Michaux's answer, backed in the videos with plenty of research, data and charts, is NO, no way, because we simply don't have enough time and money, and even if we did, we'd meet huge bottlenecks:

  • to make the current economy work with renewable but intermittent sources like wind or solar, there must be enough energy storage to power the whole system for at least four weeks, or months in many places. That (see next paragraphs) turns out to be the largest task
  • we don't have the technology to save so much power for such a long time
  • as large as they are, Chinese refineries and industries are not large enough to deliver all the physical stuff that is needed
  • we don't even have to care that expanding mining would destroy ecosystems and have its own extra effect on climate change, because mineral supplies (from both land and sea floors) are "nowhere near enough, not even close"
  • recycling (and by extension the circular economy) is not the answer, and not even because the quality of the material flows that are coming out of recycling is just not good enough. To make the Green Transition by 2050, we'd need 30 times all the copper that has been consumed in the last 30 years. Same for most other metals: the quantities mined until today are a tiny fraction of what would be needed
  • to transition the whole world economy as it is today


Circular economy is just as flawed and imbalanced as the Green Transition, says Michaux: more specifically, he argues that European conceived the circular economy because they were concerned only with the dependence of European industries upon raw materials that came from China, not with the intrinsic scarcity of the same materials. In other words, the EU conceived the circular economy just as a market-based answer to a market phenomenon, not to hard, physical limits.

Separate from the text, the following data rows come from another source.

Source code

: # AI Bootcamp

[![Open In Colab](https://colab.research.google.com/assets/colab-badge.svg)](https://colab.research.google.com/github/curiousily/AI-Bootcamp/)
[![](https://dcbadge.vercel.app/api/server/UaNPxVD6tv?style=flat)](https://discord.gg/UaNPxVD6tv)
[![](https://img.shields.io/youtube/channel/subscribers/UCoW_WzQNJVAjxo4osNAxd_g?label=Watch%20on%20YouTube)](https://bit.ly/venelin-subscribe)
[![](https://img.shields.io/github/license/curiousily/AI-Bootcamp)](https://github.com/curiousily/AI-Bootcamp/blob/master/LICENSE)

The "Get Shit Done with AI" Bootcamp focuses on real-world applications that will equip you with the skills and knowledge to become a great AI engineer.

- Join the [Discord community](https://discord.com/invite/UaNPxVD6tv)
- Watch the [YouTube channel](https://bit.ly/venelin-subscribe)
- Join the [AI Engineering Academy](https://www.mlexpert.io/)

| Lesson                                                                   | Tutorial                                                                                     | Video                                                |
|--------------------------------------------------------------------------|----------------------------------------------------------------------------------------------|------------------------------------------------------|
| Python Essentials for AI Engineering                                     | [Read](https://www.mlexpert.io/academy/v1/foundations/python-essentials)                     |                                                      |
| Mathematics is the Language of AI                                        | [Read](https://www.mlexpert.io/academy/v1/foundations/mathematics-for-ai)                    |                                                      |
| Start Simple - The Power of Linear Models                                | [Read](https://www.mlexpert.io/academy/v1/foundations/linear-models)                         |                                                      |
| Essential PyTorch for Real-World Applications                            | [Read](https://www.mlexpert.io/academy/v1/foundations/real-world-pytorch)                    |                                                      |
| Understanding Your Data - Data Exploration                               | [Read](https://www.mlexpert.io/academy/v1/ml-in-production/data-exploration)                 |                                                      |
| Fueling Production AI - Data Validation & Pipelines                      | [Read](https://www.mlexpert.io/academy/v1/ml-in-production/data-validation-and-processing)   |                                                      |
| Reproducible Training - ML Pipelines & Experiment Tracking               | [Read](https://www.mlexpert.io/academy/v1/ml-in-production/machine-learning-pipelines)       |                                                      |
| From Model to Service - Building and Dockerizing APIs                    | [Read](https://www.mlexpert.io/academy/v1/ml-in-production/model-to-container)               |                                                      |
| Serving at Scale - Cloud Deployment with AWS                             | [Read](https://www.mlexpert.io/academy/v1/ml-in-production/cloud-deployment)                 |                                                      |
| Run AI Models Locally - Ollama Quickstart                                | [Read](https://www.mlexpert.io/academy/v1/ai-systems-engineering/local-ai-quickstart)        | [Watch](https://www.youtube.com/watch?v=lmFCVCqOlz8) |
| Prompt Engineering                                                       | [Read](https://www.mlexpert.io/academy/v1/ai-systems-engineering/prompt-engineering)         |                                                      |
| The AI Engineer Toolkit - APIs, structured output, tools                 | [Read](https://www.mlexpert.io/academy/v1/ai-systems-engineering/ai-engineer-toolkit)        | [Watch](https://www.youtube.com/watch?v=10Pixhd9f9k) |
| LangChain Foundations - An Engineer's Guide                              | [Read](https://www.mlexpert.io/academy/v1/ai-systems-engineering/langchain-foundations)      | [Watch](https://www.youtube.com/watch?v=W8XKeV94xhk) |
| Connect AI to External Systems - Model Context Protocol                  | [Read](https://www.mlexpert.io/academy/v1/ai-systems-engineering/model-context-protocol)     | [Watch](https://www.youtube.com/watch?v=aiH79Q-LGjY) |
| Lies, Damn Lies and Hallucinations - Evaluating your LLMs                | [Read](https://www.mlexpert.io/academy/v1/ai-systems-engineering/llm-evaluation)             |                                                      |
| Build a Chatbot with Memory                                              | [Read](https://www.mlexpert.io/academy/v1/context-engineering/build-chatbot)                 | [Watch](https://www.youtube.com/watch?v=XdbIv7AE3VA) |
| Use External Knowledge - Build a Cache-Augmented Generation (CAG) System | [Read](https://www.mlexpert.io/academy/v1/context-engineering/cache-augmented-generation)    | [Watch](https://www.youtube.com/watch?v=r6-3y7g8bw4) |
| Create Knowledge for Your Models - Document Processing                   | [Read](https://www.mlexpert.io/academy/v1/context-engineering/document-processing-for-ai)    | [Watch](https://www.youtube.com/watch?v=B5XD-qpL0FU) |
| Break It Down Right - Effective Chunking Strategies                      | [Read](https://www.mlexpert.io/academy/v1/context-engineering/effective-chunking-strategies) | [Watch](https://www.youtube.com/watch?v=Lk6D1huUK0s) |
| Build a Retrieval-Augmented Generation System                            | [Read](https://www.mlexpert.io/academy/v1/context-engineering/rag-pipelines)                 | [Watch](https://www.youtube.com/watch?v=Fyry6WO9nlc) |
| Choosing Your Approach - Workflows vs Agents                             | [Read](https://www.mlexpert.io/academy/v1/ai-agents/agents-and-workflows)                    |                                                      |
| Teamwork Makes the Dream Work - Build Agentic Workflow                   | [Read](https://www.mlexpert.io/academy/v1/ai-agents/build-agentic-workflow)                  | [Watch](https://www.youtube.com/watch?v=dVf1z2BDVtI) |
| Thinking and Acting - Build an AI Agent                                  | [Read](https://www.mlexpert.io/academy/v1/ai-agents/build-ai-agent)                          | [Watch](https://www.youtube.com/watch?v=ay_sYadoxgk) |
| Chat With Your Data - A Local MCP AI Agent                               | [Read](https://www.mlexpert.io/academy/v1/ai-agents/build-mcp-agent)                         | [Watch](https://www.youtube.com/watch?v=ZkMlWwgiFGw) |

Causes of the bottlenecks and limits of renewables

Wind and solar are highly variable sources, and even very short glitches may destroy the electronic devices we are totally dependent upon. Our world needs stationary, very stable power, but today there are still no large renewable network that can provide it by running completely in a self-sufficient matter. For example, in Europe, wind turbines in Denmark are balanced by power from Germany and Sweden gas turbines, because if you have unsufficient wind in Denmark, you will almost always have the same situation even in neighboring countries. Ditto for solar power.

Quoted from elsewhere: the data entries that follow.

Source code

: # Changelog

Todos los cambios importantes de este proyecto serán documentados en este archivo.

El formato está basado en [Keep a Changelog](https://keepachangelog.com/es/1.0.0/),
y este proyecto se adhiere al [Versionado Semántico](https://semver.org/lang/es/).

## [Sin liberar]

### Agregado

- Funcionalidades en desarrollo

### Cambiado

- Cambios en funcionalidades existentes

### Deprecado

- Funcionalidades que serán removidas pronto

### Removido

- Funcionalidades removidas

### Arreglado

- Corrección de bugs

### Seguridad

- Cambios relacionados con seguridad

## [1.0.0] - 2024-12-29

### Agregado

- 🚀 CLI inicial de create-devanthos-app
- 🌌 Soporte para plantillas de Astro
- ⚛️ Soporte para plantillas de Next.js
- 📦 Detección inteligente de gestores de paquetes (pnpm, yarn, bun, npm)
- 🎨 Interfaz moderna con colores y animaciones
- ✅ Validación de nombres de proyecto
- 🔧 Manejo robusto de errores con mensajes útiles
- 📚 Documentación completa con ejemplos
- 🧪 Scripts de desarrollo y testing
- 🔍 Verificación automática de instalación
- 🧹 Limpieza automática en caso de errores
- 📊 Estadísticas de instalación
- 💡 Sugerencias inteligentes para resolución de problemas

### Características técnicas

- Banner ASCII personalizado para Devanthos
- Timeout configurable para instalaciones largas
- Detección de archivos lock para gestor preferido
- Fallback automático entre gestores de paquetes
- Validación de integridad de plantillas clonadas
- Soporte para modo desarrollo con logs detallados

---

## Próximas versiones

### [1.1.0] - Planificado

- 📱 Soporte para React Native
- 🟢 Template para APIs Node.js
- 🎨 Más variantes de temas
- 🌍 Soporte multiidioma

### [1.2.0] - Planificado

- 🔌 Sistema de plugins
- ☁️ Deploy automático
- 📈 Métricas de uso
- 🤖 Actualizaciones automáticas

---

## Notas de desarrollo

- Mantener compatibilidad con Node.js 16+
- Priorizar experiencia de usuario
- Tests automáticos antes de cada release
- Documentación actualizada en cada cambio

In order to balance these large scale, long term variations you would need months of storage, but hydrogen and battery banks simply can't do that at scale, and pumped hydro isn't viable either. Michaux quotes studies that found 530K sites worldwide that could become pumped hydro reservoirs, but obviously concluded that first ,it would be politically impossible to rezone enough of them, and second that should that happen, it would "lock" half of the fresh water that's absolutely needed by humans and agriculture.

Michaux goes on to demonstrate that all this doesn't even matter, because providing uninterrupted power year round would require "four times more raw materials than there are thought to be on Earth period", and even if they existed, mining a meaningful quantity of them by 2050 would be impossible anyway. He also observes that the more we moved to nuclear power, the smaller this problem would be, because that move would substantially reduce the total amount of metals needed. For that to happen, however, we should find much faster ways to build nuclear plants, and use lots of fossil fuels to do it.

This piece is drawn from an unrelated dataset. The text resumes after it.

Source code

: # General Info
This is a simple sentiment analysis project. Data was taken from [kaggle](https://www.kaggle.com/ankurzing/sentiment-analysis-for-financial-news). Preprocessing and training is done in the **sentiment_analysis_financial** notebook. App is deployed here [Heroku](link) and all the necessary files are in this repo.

The biggest problem is inside us

On the positive side, Michaux points out that markets, growth and many related concepts are not laws of nature, but just a rule set that this current batch of society has put together: we can burn them to the ground and make something else, so the future doesn't have to be one of war, doom and gloom.

Michaux says it's crucial to accept that renewable energy sources just aren't strong enough to replace fossil fuels in their current form, because they aren't as effective, and we'd need many more of them that we can physically make anyway. Even more important, we have to realize and accept that so far, every time a new source of energy came along, we just stacked it on top of the other ones, but now, this is the first time through the ascent of man is that we'll be removing lesser dense forms of energies for different forms of energy, whether we like it or not.

Usually (and often with good reasons) we think in terms of patches instead of completely new solutions, as in "just replace internal combustion engine vehicles with electric ones and Life Will Go On as before". But the only way to cope with that fact is to radically reorganize all current industries, and Michaux fears that until we start rationing this necessity is not going to fully hit home on the general population, at least in "First World" countries" where everybody is still living in the 1950s in their head: air conditioning running 24/7, cheap food in supermarket, gadgets from Amazon, a sea of energy taken for granted.